Is there is any chance for reviving public funding for presidential elections?

The presidential program may not be legally dead, but it is flat on its back. Congress has shown no interest in restoring it to good health, but reformers keep coming up with good ideas.

In 2003, Senators John McCain and Russ Feingold introduced a bill to strengthen the presidential system. They proposed modest adjustments such as raising the checkoff amount again, making a bigger grant to candidates, and setting higher limits for party spending on behalf of candidates. They also called for a four-to-one match for contributions in the primaries.

The bill went nowhere in 2003, but revised versions of it have been introduced in every succeeding Congress, and along the way it has become a bolder vision of reform. The current version, called the Empowering Citizens Act, would completely rewrite the presidential funding system. It treats funding for the primary and general elections the same way, by eliminating spending limits and providing a six-to-one match for the first $250 of contributions up to a maximum of $100 million for the primaries and $200 million for the general. Every version of this bill has died in committee.

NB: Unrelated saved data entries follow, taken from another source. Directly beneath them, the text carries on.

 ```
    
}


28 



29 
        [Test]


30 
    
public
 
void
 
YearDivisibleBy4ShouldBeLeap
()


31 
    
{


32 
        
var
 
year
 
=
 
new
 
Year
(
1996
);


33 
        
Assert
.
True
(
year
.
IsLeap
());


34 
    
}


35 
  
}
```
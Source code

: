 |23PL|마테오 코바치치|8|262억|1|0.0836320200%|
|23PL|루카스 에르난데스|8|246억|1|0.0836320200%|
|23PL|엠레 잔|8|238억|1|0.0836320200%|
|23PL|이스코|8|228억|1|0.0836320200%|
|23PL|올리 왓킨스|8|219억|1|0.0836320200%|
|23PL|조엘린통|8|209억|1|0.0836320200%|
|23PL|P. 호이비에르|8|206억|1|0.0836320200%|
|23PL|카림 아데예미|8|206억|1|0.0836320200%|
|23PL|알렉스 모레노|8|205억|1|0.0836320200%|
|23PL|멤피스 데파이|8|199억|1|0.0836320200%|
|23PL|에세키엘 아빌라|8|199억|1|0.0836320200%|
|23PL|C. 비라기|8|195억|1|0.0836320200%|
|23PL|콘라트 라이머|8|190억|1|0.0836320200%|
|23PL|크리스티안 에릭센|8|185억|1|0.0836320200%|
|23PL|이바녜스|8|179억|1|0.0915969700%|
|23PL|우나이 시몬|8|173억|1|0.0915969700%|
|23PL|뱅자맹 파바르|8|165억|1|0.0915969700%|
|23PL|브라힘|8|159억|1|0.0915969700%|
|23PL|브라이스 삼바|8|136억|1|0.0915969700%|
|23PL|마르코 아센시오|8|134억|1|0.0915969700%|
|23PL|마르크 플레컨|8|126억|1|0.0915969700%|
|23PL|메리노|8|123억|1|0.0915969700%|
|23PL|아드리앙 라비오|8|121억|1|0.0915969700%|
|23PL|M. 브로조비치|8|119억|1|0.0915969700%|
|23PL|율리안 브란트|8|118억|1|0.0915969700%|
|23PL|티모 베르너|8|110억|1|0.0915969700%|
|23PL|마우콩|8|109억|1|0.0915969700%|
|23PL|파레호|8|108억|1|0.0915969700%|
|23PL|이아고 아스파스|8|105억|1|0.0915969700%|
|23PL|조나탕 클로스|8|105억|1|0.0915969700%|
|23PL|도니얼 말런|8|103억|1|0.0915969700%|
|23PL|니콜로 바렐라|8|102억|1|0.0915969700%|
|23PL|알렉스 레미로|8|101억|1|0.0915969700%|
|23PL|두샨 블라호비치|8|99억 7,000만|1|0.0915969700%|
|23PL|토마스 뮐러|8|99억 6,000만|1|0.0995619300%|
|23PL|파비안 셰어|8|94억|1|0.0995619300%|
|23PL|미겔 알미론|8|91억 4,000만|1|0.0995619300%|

Public funding for Senate elections is the goal of another bill, the Fair Elections Now Act, which Senator Richard Durbin (D-IL) has been introducing in every Congress since 2007. His bill would impose a tax on payments made to corporations with government contracts and offer donors a refundable tax credit of up to $50. Every version of this bill has died in committee. The prospects for reviving presidential public funding in the near future are the same as they have been for at least a decade: approximately zero.